All lines below containing "Phase" are to be listed.

Records for this task Block Start

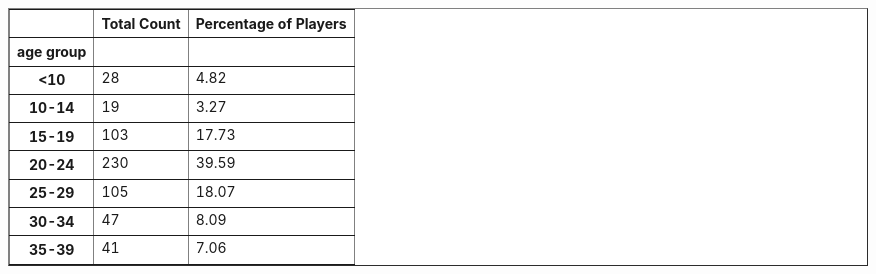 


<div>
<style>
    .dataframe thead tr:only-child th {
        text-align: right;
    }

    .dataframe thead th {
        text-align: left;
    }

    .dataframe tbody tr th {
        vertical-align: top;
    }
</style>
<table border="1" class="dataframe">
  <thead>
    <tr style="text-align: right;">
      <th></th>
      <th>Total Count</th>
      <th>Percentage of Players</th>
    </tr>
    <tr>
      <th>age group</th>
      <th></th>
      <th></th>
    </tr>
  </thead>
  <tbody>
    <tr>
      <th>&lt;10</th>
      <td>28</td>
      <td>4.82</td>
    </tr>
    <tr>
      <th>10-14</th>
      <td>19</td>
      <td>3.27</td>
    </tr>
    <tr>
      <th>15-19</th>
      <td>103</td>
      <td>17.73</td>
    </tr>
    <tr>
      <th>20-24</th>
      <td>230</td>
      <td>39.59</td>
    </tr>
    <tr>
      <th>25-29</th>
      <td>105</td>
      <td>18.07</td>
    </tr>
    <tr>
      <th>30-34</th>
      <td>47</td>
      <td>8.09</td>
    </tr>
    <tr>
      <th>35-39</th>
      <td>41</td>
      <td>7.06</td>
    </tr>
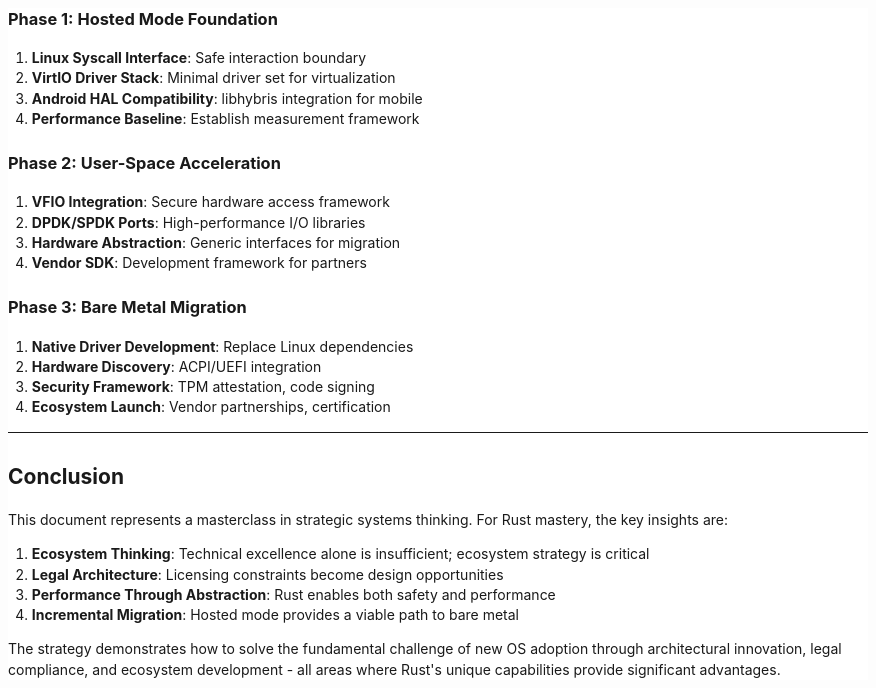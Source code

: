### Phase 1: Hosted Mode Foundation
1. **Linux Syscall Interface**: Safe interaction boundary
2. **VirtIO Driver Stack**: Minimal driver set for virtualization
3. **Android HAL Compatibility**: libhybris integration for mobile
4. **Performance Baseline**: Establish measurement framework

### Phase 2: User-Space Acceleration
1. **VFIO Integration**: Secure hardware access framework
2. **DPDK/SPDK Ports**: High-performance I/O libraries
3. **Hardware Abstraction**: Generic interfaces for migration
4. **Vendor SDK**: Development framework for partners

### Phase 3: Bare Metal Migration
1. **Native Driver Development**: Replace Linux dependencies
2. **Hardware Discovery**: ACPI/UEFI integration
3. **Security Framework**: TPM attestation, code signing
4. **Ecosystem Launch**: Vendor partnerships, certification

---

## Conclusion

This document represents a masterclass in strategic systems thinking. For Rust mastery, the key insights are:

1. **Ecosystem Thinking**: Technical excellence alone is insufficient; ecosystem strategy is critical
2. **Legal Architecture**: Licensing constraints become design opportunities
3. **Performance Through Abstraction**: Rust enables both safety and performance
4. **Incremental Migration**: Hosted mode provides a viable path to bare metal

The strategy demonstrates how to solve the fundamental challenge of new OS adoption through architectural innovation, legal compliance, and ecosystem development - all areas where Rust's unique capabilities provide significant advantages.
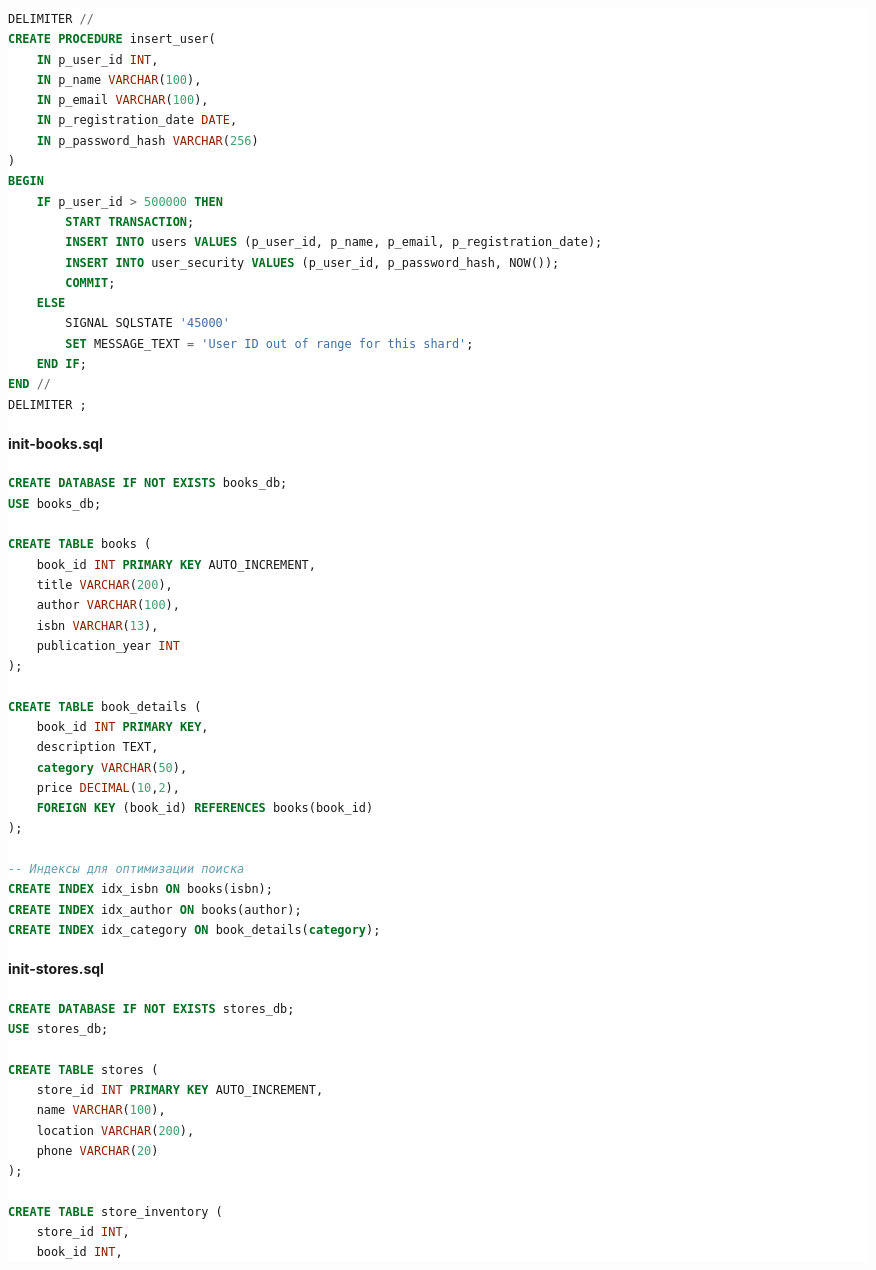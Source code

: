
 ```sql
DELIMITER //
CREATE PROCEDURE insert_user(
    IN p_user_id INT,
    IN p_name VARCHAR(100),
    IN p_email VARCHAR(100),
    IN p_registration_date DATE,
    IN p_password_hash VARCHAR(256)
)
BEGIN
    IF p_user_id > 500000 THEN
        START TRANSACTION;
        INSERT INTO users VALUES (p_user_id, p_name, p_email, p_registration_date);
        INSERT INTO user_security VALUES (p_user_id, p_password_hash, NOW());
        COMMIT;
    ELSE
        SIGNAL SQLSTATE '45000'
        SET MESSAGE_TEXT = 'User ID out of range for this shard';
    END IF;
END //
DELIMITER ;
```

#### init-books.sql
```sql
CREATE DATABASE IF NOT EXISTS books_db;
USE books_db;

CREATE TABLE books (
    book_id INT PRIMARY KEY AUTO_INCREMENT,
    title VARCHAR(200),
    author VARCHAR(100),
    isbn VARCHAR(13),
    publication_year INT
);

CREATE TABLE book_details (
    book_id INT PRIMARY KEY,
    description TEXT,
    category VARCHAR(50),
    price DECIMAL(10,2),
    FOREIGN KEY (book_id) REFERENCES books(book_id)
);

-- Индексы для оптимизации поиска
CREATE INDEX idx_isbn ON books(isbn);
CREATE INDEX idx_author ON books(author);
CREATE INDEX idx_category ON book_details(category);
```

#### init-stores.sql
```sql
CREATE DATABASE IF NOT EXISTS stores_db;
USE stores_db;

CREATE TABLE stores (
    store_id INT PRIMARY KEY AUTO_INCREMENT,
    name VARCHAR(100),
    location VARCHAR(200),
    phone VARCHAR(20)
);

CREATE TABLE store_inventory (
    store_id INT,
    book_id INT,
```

Records for this task Block End
Records for this task Block Start

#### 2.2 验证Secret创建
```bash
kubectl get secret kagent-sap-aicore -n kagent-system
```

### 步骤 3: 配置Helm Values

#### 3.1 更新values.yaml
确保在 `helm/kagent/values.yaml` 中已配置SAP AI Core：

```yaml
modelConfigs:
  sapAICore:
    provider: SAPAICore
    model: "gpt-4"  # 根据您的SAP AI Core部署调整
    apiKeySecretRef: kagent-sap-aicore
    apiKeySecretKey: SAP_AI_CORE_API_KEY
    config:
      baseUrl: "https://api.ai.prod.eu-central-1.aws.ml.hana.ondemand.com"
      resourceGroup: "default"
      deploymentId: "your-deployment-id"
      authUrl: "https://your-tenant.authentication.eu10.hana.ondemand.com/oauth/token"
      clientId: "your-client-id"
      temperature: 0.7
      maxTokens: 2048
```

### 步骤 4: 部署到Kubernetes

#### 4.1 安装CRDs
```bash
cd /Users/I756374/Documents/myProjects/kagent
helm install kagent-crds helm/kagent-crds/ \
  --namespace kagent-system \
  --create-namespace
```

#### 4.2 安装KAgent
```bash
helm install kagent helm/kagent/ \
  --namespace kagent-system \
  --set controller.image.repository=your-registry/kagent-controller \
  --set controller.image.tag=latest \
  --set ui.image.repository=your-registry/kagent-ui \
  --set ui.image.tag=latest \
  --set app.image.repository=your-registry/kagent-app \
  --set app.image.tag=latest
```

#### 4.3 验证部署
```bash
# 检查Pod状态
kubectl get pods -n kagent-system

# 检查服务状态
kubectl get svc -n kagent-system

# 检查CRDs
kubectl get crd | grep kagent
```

Records for this task Block End
Records for this task Block Start

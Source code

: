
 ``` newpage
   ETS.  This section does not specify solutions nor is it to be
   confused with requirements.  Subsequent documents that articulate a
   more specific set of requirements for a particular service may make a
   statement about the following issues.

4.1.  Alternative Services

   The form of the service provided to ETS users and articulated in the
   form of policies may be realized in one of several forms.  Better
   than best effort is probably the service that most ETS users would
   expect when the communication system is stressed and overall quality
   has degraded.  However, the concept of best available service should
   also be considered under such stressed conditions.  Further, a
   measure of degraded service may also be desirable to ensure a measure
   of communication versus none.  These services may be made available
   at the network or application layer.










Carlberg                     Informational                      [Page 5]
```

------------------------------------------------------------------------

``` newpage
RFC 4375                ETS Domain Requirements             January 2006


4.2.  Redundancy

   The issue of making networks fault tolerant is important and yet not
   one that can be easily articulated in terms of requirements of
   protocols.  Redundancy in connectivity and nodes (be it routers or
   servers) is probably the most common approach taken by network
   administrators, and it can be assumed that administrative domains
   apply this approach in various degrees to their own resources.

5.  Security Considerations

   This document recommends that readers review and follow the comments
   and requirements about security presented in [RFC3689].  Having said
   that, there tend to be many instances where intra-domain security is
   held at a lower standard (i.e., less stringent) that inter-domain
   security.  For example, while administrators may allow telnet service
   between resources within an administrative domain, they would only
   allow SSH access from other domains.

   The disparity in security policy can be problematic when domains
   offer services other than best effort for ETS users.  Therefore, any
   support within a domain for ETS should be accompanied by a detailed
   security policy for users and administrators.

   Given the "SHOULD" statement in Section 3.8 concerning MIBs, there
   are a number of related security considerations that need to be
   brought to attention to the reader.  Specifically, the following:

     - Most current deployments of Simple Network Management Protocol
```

Records for this task Block End

■ Reply to the task ■
:### Phase 1: Hosted Mode Foundation
### Phase 2: User-Space Acceleration
### Phase 3: Bare Metal Migration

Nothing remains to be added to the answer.